### Work required:
Write the line that contains "Reduced motion */" and each one after it, word for word, ending with the final line of the data.

────────────────────────────────────────

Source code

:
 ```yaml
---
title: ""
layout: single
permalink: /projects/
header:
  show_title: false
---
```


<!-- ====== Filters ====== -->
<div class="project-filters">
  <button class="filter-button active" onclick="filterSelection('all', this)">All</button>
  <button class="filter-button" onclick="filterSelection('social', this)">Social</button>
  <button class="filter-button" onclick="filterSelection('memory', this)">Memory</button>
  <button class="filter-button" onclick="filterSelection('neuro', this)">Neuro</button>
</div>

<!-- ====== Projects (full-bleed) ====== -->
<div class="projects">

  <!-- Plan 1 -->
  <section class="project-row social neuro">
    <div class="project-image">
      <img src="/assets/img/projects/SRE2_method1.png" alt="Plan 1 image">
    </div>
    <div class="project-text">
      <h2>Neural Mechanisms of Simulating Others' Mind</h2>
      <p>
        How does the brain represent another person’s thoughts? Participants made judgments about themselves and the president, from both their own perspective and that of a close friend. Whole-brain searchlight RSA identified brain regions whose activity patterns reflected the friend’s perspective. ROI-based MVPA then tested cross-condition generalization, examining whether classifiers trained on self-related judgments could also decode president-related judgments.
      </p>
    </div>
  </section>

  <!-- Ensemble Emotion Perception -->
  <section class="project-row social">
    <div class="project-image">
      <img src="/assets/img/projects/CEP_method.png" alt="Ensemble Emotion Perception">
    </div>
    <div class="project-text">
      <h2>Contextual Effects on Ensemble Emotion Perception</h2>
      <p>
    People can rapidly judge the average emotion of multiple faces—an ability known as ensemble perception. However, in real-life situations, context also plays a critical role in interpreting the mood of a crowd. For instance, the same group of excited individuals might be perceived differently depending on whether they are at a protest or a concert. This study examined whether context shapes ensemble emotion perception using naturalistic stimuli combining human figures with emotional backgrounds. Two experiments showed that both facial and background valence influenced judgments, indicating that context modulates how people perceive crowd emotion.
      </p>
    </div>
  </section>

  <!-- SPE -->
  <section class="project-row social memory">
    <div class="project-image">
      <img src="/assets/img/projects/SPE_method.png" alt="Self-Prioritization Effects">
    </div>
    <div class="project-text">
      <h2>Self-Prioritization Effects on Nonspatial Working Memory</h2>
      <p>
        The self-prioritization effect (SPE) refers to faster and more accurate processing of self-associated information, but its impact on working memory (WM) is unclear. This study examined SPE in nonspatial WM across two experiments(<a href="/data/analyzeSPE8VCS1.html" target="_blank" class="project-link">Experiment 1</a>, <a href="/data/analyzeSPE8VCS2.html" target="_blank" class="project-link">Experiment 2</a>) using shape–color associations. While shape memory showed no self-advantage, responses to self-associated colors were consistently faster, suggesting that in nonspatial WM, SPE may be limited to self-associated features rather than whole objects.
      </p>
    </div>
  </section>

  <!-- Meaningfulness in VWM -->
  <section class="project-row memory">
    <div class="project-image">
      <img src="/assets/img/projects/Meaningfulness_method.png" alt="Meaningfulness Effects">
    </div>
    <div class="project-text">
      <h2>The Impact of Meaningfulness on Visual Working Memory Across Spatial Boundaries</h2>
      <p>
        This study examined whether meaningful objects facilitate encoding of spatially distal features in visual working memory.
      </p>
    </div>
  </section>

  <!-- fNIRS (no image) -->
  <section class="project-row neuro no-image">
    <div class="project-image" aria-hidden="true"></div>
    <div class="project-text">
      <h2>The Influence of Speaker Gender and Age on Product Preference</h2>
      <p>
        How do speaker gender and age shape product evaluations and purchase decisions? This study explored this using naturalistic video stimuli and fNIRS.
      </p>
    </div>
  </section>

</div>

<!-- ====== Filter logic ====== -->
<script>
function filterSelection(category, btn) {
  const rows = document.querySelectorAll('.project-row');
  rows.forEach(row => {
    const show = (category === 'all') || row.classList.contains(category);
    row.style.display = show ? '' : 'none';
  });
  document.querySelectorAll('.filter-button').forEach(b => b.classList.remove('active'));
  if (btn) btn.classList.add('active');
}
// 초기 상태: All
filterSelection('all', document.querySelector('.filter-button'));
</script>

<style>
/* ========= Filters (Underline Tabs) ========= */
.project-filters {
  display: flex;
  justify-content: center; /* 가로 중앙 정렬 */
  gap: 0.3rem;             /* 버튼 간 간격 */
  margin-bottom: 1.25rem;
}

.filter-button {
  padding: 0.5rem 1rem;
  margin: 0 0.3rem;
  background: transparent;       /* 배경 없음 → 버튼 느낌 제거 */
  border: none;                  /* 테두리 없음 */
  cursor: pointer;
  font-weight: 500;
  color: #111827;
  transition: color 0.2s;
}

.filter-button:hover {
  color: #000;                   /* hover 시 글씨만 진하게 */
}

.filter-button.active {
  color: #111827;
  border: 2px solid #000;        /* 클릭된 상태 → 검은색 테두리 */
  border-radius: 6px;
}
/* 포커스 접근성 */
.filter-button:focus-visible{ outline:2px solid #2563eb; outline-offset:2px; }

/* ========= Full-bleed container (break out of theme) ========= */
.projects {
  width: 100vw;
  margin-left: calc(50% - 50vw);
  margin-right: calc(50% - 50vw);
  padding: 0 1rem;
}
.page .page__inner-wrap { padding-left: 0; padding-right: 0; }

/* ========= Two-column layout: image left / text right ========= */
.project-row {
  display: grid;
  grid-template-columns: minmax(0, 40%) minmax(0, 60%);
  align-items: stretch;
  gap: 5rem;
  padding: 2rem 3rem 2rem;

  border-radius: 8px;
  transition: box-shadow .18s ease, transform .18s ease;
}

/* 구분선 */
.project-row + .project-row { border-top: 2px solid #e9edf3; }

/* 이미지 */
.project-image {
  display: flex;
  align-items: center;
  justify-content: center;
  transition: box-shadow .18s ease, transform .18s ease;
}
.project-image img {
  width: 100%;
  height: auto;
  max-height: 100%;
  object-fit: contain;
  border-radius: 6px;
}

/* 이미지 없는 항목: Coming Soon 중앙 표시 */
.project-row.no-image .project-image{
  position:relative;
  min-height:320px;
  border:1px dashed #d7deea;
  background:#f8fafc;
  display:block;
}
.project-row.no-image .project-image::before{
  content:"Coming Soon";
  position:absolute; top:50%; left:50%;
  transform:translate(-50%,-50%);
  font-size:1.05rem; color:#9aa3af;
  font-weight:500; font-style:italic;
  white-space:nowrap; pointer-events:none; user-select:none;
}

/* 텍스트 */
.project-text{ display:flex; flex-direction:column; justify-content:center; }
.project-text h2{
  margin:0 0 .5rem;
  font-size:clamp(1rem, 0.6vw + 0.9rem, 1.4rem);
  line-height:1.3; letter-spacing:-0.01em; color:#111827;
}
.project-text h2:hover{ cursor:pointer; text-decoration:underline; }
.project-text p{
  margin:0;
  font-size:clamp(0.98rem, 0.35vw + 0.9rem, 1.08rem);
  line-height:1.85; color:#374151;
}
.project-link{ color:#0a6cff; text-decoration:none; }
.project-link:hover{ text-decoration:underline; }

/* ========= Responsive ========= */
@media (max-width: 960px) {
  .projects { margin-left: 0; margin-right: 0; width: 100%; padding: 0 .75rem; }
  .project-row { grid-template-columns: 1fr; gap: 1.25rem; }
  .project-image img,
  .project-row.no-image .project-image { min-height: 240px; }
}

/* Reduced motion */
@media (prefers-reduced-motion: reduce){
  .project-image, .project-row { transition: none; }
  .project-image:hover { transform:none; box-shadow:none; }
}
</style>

────────────────────────────────────────

### Exercise answer:
/* Reduced motion */
@media (prefers-reduced-motion: reduce){
  .project-image, .project-row { transition: none; }
  .project-image:hover { transform:none; box-shadow:none; }
}
</style>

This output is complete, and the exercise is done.